I was a singer in a rock and roll band. We were called the Keviians and we were the resident band of the King Edward 7th Residential College, University of Singapore. We played at the College hops but I suspect we were all in the band because we liked what we were doing. It was our passion.
No one had to twist our arms to rehearse. Then there was the joy of seeing your music impact people. And the late night post performance unwinding on Orchard Road over hokkien mee (noodles) and beer? Looking back at my time in university, I think my time with the Keviians were some of my happiest. Yeah, I missed my calling.

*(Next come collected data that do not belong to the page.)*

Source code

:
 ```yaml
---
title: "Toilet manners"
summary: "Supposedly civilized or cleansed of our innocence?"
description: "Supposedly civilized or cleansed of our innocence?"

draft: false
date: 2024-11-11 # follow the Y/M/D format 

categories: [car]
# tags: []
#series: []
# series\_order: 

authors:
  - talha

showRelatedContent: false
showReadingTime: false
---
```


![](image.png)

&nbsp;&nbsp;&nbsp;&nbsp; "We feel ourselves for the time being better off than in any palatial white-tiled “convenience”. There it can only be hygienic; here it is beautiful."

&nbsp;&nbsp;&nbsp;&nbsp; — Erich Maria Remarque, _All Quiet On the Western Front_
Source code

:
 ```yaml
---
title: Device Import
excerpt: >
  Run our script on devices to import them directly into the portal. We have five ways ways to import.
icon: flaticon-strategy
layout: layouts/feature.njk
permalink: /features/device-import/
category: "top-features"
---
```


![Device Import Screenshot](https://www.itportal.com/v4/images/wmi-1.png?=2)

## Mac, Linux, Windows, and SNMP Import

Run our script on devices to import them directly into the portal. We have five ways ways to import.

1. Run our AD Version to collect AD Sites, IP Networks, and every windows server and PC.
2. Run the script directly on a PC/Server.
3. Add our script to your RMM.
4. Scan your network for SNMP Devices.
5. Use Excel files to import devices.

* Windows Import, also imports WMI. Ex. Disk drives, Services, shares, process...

Maybe not.
Most books on vocational discernment suggest that you reflect on your life, and identify things you did where ‘you lose a sense of time.’ These are things which you enjoyed doing and where you touched the lives of others. The Keviian experience was one such experience. So was my time in the college debating team. (It felt really good beating the law students from Raffles. Dunearn Road Hostel debaters however were much tougher.) I also enjoyed contributing to the College newsletter and editing the 20th anniversary edition of the Hall annual magazine.
I think it’s safe to say that I enjoyed communicating. That was how I was hot wired. And that has remained true till today.
When I am asked to introduce myself at gatherings where I am to speak, I rarely talk about my organization. I have come to realize that what differentiates me is not what organization/church I come from. What differentiates me is my passion. So I introduce myself by talking about my passion. And I am passionate about linking the Word of God to the struggles of daily life. A key verse for me would be Jesus’ reminder in Matthew 4:4: “Man is not to live on bread alone, but on every word that comes from the mouth of God.” (REB) I am passionate about being part of that process. Which is why I have dedicated myself to the study of God’s Word. And to the study of the times in which we live. And to the study of the human heart. I do this so that I can be a better earthen vessel for God to communicate that life giving Word to people.
My passion means that I look forward to writing this weekly column though there are weeks when I have absolutely no idea what I am going to say till the very last minute. (This may be one of the reasons why my hair is graying.) I feel my blood coursing through my veins as I sit before my computer and put down words that I pray will help give people some glimpse of the Kingdom as they struggle in the marketplace. Only writers will know the sense of joy and despair that comes when you press the send button and hope that an article makes sense to somebody.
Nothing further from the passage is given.